# Information shown
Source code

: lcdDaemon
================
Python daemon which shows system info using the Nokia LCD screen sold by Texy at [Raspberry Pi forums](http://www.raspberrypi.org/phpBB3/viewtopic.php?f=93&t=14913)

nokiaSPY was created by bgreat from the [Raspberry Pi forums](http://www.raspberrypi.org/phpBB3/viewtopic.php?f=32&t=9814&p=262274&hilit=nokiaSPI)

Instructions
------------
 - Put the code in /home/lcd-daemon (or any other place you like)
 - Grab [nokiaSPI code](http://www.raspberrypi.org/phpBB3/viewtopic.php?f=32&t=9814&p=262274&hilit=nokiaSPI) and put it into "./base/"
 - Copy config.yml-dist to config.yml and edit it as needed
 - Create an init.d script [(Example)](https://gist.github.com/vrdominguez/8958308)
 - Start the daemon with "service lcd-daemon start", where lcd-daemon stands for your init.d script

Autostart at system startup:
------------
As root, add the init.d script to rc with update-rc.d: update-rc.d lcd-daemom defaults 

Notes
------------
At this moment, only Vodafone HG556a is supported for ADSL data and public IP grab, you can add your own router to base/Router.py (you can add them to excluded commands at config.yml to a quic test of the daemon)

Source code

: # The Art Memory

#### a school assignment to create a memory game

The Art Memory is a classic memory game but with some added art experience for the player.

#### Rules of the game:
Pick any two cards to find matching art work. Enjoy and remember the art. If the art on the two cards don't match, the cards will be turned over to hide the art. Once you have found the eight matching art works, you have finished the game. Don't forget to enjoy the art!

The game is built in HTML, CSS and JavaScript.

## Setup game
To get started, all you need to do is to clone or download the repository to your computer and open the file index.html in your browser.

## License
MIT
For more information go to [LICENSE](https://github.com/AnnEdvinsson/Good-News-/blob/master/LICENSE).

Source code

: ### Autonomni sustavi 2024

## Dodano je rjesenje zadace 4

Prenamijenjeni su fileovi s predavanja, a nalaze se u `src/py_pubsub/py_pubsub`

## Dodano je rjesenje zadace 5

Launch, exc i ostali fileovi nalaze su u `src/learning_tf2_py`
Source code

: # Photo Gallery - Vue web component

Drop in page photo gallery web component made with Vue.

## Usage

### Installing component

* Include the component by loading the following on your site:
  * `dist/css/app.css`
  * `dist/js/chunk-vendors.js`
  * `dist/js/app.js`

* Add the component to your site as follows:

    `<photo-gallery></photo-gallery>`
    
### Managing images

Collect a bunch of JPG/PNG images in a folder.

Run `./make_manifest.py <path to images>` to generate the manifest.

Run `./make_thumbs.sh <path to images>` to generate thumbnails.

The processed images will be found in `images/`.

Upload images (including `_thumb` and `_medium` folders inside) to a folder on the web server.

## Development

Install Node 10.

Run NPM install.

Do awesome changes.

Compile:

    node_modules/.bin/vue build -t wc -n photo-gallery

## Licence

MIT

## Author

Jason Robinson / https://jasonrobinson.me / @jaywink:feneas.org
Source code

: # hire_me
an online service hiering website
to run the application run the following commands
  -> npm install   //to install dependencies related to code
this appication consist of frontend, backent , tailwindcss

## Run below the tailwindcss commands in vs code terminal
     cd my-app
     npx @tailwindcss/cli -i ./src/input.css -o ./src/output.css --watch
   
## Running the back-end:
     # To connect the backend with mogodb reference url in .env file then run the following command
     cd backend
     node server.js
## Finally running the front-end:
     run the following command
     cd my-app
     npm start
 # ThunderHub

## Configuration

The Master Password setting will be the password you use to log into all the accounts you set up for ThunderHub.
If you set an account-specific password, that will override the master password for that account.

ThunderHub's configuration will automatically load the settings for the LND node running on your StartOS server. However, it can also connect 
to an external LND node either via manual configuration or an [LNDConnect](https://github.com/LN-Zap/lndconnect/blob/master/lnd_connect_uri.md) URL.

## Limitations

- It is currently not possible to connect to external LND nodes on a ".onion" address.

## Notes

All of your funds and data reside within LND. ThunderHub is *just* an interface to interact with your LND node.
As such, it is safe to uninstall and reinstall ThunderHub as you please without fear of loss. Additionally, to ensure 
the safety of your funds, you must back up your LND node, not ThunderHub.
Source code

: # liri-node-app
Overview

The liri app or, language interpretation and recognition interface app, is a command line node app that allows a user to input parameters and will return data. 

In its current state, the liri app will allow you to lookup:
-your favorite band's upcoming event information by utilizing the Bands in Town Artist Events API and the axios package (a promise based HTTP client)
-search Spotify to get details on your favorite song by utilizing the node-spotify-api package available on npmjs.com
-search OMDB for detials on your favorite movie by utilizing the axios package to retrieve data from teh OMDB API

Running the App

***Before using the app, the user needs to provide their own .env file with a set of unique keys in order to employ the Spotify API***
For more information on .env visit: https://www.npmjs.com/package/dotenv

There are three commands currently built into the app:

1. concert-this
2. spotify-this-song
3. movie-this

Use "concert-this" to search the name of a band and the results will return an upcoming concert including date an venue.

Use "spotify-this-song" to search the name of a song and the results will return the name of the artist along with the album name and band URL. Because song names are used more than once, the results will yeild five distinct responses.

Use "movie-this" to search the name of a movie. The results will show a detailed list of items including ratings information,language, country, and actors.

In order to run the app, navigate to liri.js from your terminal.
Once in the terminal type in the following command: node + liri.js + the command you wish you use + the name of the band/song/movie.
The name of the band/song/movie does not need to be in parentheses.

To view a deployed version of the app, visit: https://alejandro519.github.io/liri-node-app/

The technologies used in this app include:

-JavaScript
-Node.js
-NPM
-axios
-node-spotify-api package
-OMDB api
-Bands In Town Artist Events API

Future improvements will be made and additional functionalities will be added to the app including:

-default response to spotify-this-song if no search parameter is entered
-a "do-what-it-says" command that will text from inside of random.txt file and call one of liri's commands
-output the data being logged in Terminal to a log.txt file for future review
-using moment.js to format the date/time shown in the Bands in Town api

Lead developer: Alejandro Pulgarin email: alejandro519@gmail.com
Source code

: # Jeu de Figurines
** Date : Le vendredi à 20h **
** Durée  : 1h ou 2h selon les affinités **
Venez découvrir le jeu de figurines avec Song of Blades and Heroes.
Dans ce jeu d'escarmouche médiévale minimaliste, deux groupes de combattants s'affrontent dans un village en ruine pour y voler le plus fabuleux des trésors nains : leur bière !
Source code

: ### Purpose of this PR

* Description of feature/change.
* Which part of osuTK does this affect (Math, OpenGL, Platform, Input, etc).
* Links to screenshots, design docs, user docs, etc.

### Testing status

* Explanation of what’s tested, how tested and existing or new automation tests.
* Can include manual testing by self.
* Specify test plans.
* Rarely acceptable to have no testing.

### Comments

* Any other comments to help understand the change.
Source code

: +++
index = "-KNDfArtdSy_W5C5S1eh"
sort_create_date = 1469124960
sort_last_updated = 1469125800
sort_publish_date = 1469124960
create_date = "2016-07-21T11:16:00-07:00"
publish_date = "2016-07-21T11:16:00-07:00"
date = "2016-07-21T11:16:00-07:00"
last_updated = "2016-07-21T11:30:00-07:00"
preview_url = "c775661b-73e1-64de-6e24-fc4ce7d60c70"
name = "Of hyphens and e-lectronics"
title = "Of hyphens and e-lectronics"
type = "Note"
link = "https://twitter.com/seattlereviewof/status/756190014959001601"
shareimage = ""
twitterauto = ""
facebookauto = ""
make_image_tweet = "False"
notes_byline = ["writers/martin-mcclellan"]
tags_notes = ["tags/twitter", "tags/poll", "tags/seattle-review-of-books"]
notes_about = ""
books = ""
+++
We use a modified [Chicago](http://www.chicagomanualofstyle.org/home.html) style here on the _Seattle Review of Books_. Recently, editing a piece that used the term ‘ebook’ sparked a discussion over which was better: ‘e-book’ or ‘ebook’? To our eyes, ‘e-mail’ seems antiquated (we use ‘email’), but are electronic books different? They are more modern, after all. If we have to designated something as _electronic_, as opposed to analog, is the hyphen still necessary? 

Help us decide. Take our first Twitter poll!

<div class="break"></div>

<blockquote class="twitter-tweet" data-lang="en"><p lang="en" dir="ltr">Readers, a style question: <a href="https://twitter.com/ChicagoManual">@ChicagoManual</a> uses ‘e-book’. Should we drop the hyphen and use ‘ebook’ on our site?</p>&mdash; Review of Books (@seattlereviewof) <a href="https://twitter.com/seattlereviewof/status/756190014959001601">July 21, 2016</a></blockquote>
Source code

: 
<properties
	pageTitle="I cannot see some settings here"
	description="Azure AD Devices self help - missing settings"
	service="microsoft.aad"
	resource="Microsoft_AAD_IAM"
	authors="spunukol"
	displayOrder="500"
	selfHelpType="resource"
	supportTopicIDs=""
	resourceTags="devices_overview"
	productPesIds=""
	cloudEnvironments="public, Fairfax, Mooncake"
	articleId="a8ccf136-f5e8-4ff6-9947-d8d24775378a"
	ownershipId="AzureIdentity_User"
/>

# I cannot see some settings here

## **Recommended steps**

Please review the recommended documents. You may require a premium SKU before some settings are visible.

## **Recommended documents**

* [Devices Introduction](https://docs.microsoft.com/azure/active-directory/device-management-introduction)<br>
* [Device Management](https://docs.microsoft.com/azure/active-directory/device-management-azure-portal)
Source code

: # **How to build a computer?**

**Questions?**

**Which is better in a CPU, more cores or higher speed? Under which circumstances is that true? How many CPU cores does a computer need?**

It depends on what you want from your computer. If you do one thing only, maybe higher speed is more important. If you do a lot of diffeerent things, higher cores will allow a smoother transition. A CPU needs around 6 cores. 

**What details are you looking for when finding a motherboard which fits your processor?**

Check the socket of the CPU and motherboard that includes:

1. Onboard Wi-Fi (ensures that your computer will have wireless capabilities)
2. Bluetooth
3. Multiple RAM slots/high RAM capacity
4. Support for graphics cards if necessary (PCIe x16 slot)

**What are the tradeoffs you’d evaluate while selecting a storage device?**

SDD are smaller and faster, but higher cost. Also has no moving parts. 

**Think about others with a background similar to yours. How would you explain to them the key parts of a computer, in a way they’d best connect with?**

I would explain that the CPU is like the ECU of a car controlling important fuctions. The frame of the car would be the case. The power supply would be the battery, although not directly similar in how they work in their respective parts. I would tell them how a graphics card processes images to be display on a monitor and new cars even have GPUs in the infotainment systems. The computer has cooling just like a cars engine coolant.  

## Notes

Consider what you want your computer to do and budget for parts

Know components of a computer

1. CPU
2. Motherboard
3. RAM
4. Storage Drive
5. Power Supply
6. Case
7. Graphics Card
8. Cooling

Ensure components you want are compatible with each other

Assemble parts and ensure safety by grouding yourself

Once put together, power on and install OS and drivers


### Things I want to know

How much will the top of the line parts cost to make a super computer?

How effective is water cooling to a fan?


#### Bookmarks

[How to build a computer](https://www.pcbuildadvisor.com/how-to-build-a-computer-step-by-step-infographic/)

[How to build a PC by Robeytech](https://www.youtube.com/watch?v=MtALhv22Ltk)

# What you will do
Referring to the material above, set down exactly the lines between the line with "Do awesome changes." and the line with "# ThunderHub", inclusive, and no other lines.

# Task result
Do awesome changes.

Compile:

    node_modules/.bin/vue build -t wc -n photo-gallery

## Licence

MIT

## Author

Jason Robinson / https://jasonrobinson.me / @jaywink:feneas.org
Source code

: # hire_me
an online service hiering website
to run the application run the following commands
  -> npm install   //to install dependencies related to code
this appication consist of frontend, backent , tailwindcss

## Run below the tailwindcss commands in vs code terminal
     cd my-app
     npx @tailwindcss/cli -i ./src/input.css -o ./src/output.css --watch
   
## Running the back-end:
     # To connect the backend with mogodb reference url in .env file then run the following command
     cd backend
     node server.js
## Finally running the front-end:
     run the following command
     cd my-app
     npm start
 # ThunderHub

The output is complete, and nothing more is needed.